Here is a sample snippet of the screen output:
DOM ELEMENT: HTML DOM ELEMENT: BODY DOM ELEMENT: P START OF
PARAGRAPH: END OF PARAGRAPH: FLUSH CELL: A1 => Type ZipCode City
State County AreaCode CityType CityAliasAbbreviation CityAliasName
Latitude Longitude TimeZone Elevation CountyFIPS DayLightSaving
PreferredLastLineKey ClassificationCode MultiCounty StateFIPS
CityStateKey CityAliasCode PrimaryRecord CityMixedCase
CityAliasMixedCase StateANSI CountyANSI FacilityCode
CityDeliveryIndicator CarrierRouteRateSortation FinanceNumber
UniqueZIPName D 18540 ......
array 1 =>
array
'A' => string 'Type ZipCode City State County AreaCode CityType CityAliasAbbreviation CityAliasName Latitude Longitude TimeZone
Elevation CountyFIPS DayLightSaving PreferredLastLineKey
ClassificationCode MultiCounty StateFIPS CityStateKey CityAliasCode ........'... (length=4573)

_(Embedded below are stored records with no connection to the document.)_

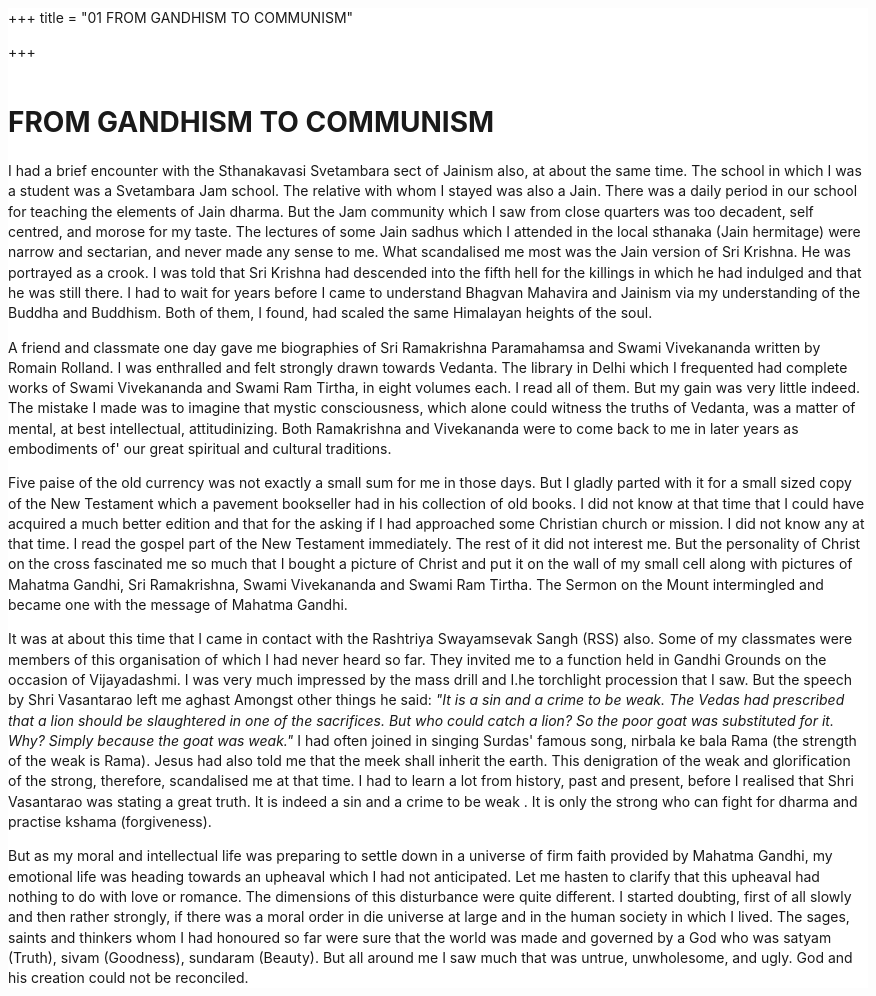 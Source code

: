 +++
title = "01 FROM GANDHISM TO COMMUNISM"

+++
# FROM GANDHISM TO COMMUNISM

I had a brief encounter with the Sthanakavasi Svetambara sect of Jainism also, at about the same time. The school in which I was a student was a Svetambara Jam school. The relative with whom I stayed was also a Jain. There was a daily period in our school for teaching the elements of Jain dharma. But the Jam community which I saw from close quarters was too decadent, self centred, and morose for my taste. The lectures of some Jain sadhus which I attended in the local sthanaka (Jain hermitage) were narrow and sectarian, and never made any sense to me. What scandalised me most was the Jain version of Sri Krishna. He was portrayed as a crook. I was told that Sri Krishna had descended into the fifth hell for the killings in which he had indulged and that he was still there. I had to wait for years before I came to understand Bhagvan Mahavira and Jainism via my understanding of the Buddha and Buddhism. Both of them, I found, had scaled the same Himalayan heights of the soul.

A friend and classmate one day gave me biographies of Sri Ramakrishna Paramahamsa and Swami Vivekananda written by Romain Rolland. I was enthralled and felt strongly drawn towards Vedanta. The library in Delhi which I frequented had complete works of Swami Vivekananda and Swami Ram Tirtha, in eight volumes each. I read all of them. But my gain was very little indeed. The mistake I made was to imagine that mystic consciousness, which alone could witness the truths of Vedanta, was a matter of mental, at best intellectual, attitudinizing. Both Ramakrishna and Vivekananda were to come back to me in later years as embodiments of' our great spiritual and cultural traditions.

Five paise of the old currency was not exactly a small sum for me in those days. But I gladly parted with it for a small sized copy of the New Testament which a pavement bookseller had in his collection of old books. I did not know at that time that I could have acquired a much better edition and that for the asking if I had approached some Christian church or mission. I did not know any at that time. I read the gospel part of the New Testament immediately. The rest of it did not interest me. But the personality of Christ on the cross fascinated me so much that I bought a picture of Christ and put it on the wall of my small cell along with pictures of Mahatma Gandhi, Sri Ramakrishna, Swami Vivekananda and Swami Ram Tirtha. The Sermon on the Mount intermingled and became one with the message of Mahatma Gandhi.

It was at about this time that I came in contact with the Rashtriya Swayamsevak Sangh (RSS) also. Some of my classmates were members of this organisation of which I had never heard so far. They invited me to a function held in Gandhi Grounds on the occasion of Vijayadashmi. I was very much impressed by the mass drill and I.he torchlight procession that I saw. But the speech by Shri Vasantarao left me aghast Amongst other things he said: *"It is a sin and a crime to be weak. The Vedas had prescribed that a lion should be slaughtered in one of the sacrifices. But who could catch a lion? So the poor goat was substituted for it. Why? Simply because the goat was weak."* I had often joined in singing Surdas' famous song, nirbala ke bala Rama (the strength of the weak is Rama). Jesus had also told me that the meek shall inherit the earth. This denigration of the weak and glorification of the strong, therefore, scandalised me at that time. I had to learn a lot from history, past and present, before I realised that Shri Vasantarao was stating a great truth. It is indeed a sin and a crime to be weak . It is only the strong who can fight for dharma and practise kshama
(forgiveness).

But as my moral and intellectual life was preparing to settle down in a universe of firm faith provided by Mahatma Gandhi, my emotional life was heading towards an upheaval which I had not anticipated. Let me hasten to clarify that this upheaval had nothing to do with love or romance. The dimensions of this disturbance were quite different. I started doubting, first of all slowly and then rather strongly, if there was a moral order in die universe at large and in the human society in which I lived. The sages, saints and thinkers whom I had honoured so far were sure that the world was made and governed by a God who was satyam
(Truth), sivam (Goodness), sundaram (Beauty). But all around me I saw
much that was untrue, unwholesome, and ugly. God and his creation could not be reconciled.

Am I doing something wrong here? Why would the load function echo the contents before accessing it?

The cause of the problem is that the IOFactory static load method fails to determine your file's format correctly. You might not want to use it after all, because according to the documentation:
While easy to implement in your code, and you don't need to worry
about the file type; this isn't the most efficient method to load a
file; and it lacks the flexibility to configure the loader in any way
before actually reading the file into a PHPExcel object.
To successfully load the file you can instantiate a Reader explicitly specifying the format. For a file in Excel 2007 format it would be:
$xl_reader = PHPExcel_IOFactory::createReader('Excel2007');
$xl = $xl_reader->load("/tmp/yourfile.xls");
You can also use a Reader's canRead() method to determine wether the reader that you created can load the specified file.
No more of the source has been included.